Dans le monde surréaliste et pourtant beau où nous vivons, le Premier ministre d’Apartheid-Israël refuse de souscrire même aux exigences minimales d’une feuille de route qu’Israël avait techniquement approuvée (geler la colonisation, évacuer des postes de contrôle afin de préparer le cadre d’une solution à deux Etats).

Au lieu de quoi il mobilise le premier lobby pro-israélien pour pousser à une confrontation des Etat-Unis avec l’Iran, dans l’espoir de renouveler le « succès » de la neutralisation de l’Irak comme un pouvoir régional potentiel. Et, tandis que dans certains pays européens, la seule liberté de parole non autorisée est la remise en question, de quelque sorte que ce soit, du récit dominant sur les atrocités infligées aux Juifs durant la seconde Guerre Mondiale, le deuxième plus grand parti du gouvernement israélien veut bannir toute commémoration ou même toute mention de la Nabka palestinienne (pour nous Palestiniens, notre Holocauste qui a commencé avec la destruction et le nettoyage ethnique de 530 villes et villages, et qui se poursuit aujourd’hui à grands pas quand des maisons sont régulièrement démolies et que seules des colonies juives sont bâties sur notre terre).

Ce que Netanyahu et consorts veulent, c’est que les Palestiniens continuent à ramasser les ordures, à assurer les soins de santé subalternes et autres activités de ce type, tandis qu’Israël maintient sa souveraineté sur la Cisjordanie et Gaza, en poursuivant le pillage des ressources palestiniennes. Il est attendu de la Communauté internationale qu’elle continue à subventionner l’occupation (40% de l’aide financière destinée aux Palestiniens aboutit dans des mains israéliennes). C’est à quoi Netanyahu fait référence sous l’appellation de « paix économique » sans désir de « gouverner les Palestiniens ». C’est une extension du même programme politique du Sionisme qui, durant 61 ans, a poussé à un maximum de géographie (pour les colons sionistes et l’Etat juif) avec un minimum de démographie (des Palestiniens d’origine).
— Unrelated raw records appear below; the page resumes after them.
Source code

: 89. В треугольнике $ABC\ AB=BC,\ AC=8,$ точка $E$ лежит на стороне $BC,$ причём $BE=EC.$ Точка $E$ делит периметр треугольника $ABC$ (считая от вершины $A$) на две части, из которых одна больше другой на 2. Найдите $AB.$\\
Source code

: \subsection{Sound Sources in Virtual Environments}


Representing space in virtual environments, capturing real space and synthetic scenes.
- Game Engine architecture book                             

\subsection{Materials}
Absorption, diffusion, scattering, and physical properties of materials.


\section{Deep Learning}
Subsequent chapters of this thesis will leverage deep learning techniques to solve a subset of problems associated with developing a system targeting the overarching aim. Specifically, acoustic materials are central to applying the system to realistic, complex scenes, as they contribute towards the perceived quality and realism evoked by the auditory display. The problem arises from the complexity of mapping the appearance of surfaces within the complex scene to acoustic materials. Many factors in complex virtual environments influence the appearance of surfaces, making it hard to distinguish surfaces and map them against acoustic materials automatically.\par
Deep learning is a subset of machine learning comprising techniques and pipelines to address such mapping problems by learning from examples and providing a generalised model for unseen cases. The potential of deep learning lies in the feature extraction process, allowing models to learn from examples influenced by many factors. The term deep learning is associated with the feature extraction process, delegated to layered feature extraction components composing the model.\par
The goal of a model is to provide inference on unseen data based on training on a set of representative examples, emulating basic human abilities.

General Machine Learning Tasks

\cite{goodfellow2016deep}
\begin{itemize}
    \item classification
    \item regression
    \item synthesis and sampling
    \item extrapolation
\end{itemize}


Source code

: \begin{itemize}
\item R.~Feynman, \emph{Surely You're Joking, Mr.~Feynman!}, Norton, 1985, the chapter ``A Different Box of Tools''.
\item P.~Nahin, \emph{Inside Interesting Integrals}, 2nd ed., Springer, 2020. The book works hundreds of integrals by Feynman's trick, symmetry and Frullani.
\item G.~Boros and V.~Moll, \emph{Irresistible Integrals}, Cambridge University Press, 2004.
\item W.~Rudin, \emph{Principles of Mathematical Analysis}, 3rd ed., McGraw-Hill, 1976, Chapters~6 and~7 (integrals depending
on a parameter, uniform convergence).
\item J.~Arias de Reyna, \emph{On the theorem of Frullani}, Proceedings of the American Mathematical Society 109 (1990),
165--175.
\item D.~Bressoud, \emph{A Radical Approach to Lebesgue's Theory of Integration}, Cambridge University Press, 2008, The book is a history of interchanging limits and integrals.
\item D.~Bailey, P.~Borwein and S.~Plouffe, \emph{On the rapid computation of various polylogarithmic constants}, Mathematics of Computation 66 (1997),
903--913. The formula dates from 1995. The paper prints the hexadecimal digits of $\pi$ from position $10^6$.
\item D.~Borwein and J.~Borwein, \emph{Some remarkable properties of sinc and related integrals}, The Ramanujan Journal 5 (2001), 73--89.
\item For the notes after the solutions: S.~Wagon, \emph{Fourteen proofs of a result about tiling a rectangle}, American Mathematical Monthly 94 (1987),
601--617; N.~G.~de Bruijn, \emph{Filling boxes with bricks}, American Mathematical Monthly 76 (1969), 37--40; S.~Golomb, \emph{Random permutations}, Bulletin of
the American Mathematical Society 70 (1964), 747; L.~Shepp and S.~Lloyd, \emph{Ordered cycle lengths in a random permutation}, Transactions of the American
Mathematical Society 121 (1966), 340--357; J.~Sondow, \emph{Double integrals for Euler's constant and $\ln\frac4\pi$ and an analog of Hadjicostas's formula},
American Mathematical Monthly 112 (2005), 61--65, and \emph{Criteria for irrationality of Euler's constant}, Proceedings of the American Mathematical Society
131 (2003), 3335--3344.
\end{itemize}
Le Président Obama a fait quelques déclarations utiles lors de la conférence de presse, mais l’élément-clé est de savoir s’il mettra assez de pression pour obtenir sur le terrain des résultats tangibles. Voici une partie des propos d’Obama :

« Israël aussi va maintenant avoir à prendre quelques mesures difficiles, et j’ai fait part au Premier Ministre du fait que, selon la feuille de route et la conférence d’Annapolis, il y a une compréhension claire que nous devons progresser au sujet des colonies. Les implantations doivent cesser afin que nous avancions. Il s’agit d’un sujet difficile. Je le reconnais, mais il est important et doit être abordé. Je pense que la situation humanitaire à Gaza doit être traitée. Certes, j’ai été le long de la frontière à Sderot et j’y ai vu l’évidence d’armes pleuvant sur la tête des innocents dans ces villes israéliennes, ce qui est inacceptable. Il nous faut donc travailler avec les Egyptiens pour contrôler la contrebande d’armes, de manière significative dès lors qu’aucun Premier ministre de quelque pays que ce soit ne peut tolérer un déferlement de missiles sur ses concitoyens.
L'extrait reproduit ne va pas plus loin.